◆ Data provided
=== Section Start ===
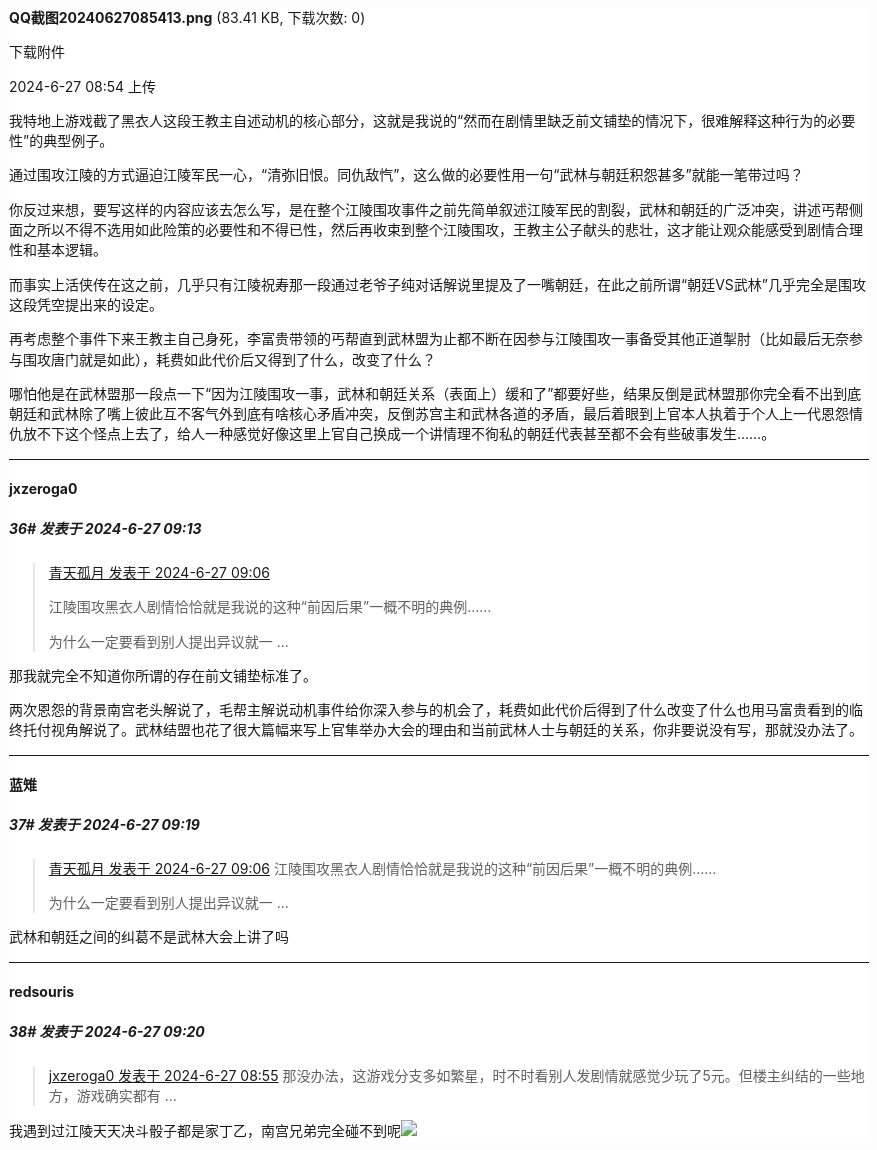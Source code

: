 <strong>QQ截图20240627085413.png</strong> (83.41 KB, 下载次数: 0)

下载附件

2024-6-27 08:54 上传

我特地上游戏截了黑衣人这段王教主自述动机的核心部分，这就是我说的“然而在剧情里缺乏前文铺垫的情况下，很难解释这种行为的必要性”的典型例子。

通过围攻江陵的方式逼迫江陵军民一心，“清弥旧恨。同仇敌忾”，这么做的必要性用一句“武林与朝廷积怨甚多”就能一笔带过吗？

你反过来想，要写这样的内容应该去怎么写，是在整个江陵围攻事件之前先简单叙述江陵军民的割裂，武林和朝廷的广泛冲突，讲述丐帮侧面之所以不得不选用如此险策的必要性和不得已性，然后再收束到整个江陵围攻，王教主公子献头的悲壮，这才能让观众能感受到剧情合理性和基本逻辑。

而事实上活侠传在这之前，几乎只有江陵祝寿那一段通过老爷子纯对话解说里提及了一嘴朝廷，在此之前所谓“朝廷VS武林”几乎完全是围攻这段凭空提出来的设定。

再考虑整个事件下来王教主自己身死，李富贵带领的丐帮直到武林盟为止都不断在因参与江陵围攻一事备受其他正道掣肘（比如最后无奈参与围攻唐门就是如此），耗费如此代价后又得到了什么，改变了什么？

哪怕他是在武林盟那一段点一下“因为江陵围攻一事，武林和朝廷关系（表面上）缓和了”都要好些，结果反倒是武林盟那你完全看不出到底朝廷和武林除了嘴上彼此互不客气外到底有啥核心矛盾冲突，反倒苏宫主和武林各道的矛盾，最后着眼到上官本人执着于个人上一代恩怨情仇放不下这个怪点上去了，给人一种感觉好像这里上官自己换成一个讲情理不徇私的朝廷代表甚至都不会有些破事发生……。

*****

####  jxzeroga0  
##### 36#       发表于 2024-6-27 09:13

<blockquote><a href="httphttps://bbs.saraba1st.com/2b/forum.php?mod=redirect&amp;goto=findpost&amp;pid=65396000&amp;ptid=2189132" target="_blank">青天孤月 发表于 2024-6-27 09:06</a>

江陵围攻黑衣人剧情恰恰就是我说的这种“前因后果”一概不明的典例……

为什么一定要看到别人提出异议就一 ...</blockquote>
那我就完全不知道你所谓的存在前文铺垫标准了。

两次恩怨的背景南宫老头解说了，毛帮主解说动机事件给你深入参与的机会了，耗费如此代价后得到了什么改变了什么也用马富贵看到的临终托付视角解说了。武林结盟也花了很大篇幅来写上官隼举办大会的理由和当前武林人士与朝廷的关系，你非要说没有写，那就没办法了。

*****

####  蓝雉  
##### 37#       发表于 2024-6-27 09:19

<blockquote><a href="httphttps://bbs.saraba1st.com/2b/forum.php?mod=redirect&amp;goto=findpost&amp;pid=65396000&amp;ptid=2189132" target="_blank">青天孤月 发表于 2024-6-27 09:06</a>
江陵围攻黑衣人剧情恰恰就是我说的这种“前因后果”一概不明的典例……

为什么一定要看到别人提出异议就一 ...</blockquote>
武林和朝廷之间的纠葛不是武林大会上讲了吗

*****

####  redsouris  
##### 38#       发表于 2024-6-27 09:20

<blockquote><a href="httphttps://bbs.saraba1st.com/2b/forum.php?mod=redirect&amp;goto=findpost&amp;pid=65395846&amp;ptid=2189132" target="_blank">jxzeroga0 发表于 2024-6-27 08:55</a>
那没办法，这游戏分支多如繁星，时不时看别人发剧情就感觉少玩了5元。但楼主纠结的一些地方，游戏确实都有 ...</blockquote>
我遇到过江陵天天决斗骰子都是家丁乙，南宫兄弟完全碰不到呢<img src="https://static.saraba1st.com/image/smiley/face2017/065.png" referrerpolicy="no-referrer">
=== Section End ===
◆ How to complete this task
Every record above needs to be repeated exactly; pictures are to be left out.

◆ Result for this exercise
Source code

: <strong>QQ截图20240627085413.png</strong> (83.41 KB, 下载次数: 0)

下载附件

2024-6-27 08:54 上传

我特地上游戏截了黑衣人这段王教主自述动机的核心部分，这就是我说的“然而在剧情里缺乏前文铺垫的情况下，很难解释这种行为的必要性”的典型例子。

通过围攻江陵的方式逼迫江陵军民一心，“清弥旧恨。同仇敌忾”，这么做的必要性用一句“武林与朝廷积怨甚多”就能一笔带过吗？

你反过来想，要写这样的内容应该去怎么写，是在整个江陵围攻事件之前先简单叙述江陵军民的割裂，武林和朝廷的广泛冲突，讲述丐帮侧面之所以不得不选用如此险策的必要性和不得已性，然后再收束到整个江陵围攻，王教主公子献头的悲壮，这才能让观众能感受到剧情合理性和基本逻辑。

而事实上活侠传在这之前，几乎只有江陵祝寿那一段通过老爷子纯对话解说里提及了一嘴朝廷，在此之前所谓“朝廷VS武林”几乎完全是围攻这段凭空提出来的设定。

再考虑整个事件下来王教主自己身死，李富贵带领的丐帮直到武林盟为止都不断在因参与江陵围攻一事备受其他正道掣肘（比如最后无奈参与围攻唐门就是如此），耗费如此代价后又得到了什么，改变了什么？

哪怕他是在武林盟那一段点一下“因为江陵围攻一事，武林和朝廷关系（表面上）缓和了”都要好些，结果反倒是武林盟那你完全看不出到底朝廷和武林除了嘴上彼此互不客气外到底有啥核心矛盾冲突，反倒苏宫主和武林各道的矛盾，最后着眼到上官本人执着于个人上一代恩怨情仇放不下这个怪点上去了，给人一种感觉好像这里上官自己换成一个讲情理不徇私的朝廷代表甚至都不会有些破事发生……。

*****

####  jxzeroga0  
##### 36#       发表于 2024-6-27 09:13

<blockquote><a href="httphttps://bbs.saraba1st.com/2b/forum.php?mod=redirect&amp;goto=findpost&amp;pid=65396000&amp;ptid=2189132" target="_blank">青天孤月 发表于 2024-6-27 09:06</a>

江陵围攻黑衣人剧情恰恰就是我说的这种“前因后果”一概不明的典例……

为什么一定要看到别人提出异议就一 ...</blockquote>
那我就完全不知道你所谓的存在前文铺垫标准了。

两次恩怨的背景南宫老头解说了，毛帮主解说动机事件给你深入参与的机会了，耗费如此代价后得到了什么改变了什么也用马富贵看到的临终托付视角解说了。武林结盟也花了很大篇幅来写上官隼举办大会的理由和当前武林人士与朝廷的关系，你非要说没有写，那就没办法了。

*****

####  蓝雉  
##### 37#       发表于 2024-6-27 09:19

<blockquote><a href="httphttps://bbs.saraba1st.com/2b/forum.php?mod=redirect&amp;goto=findpost&amp;pid=65396000&amp;ptid=2189132" target="_blank">青天孤月 发表于 2024-6-27 09:06</a>
江陵围攻黑衣人剧情恰恰就是我说的这种“前因后果”一概不明的典例……

为什么一定要看到别人提出异议就一 ...</blockquote>
武林和朝廷之间的纠葛不是武林大会上讲了吗

*****

####  redsouris  
##### 38#       发表于 2024-6-27 09:20

<blockquote><a href="httphttps://bbs.saraba1st.com/2b/forum.php?mod=redirect&amp;goto=findpost&amp;pid=65395846&amp;ptid=2189132" target="_blank">jxzeroga0 发表于 2024-6-27 08:55</a>
那没办法，这游戏分支多如繁星，时不时看别人发剧情就感觉少玩了5元。但楼主纠结的一些地方，游戏确实都有 ...</blockquote>
我遇到过江陵天天决斗骰子都是家丁乙，南宫兄弟完全碰不到呢<img src="https://static.saraba1st.com/image/smiley/face2017/065.png" referrerpolicy="no-referrer">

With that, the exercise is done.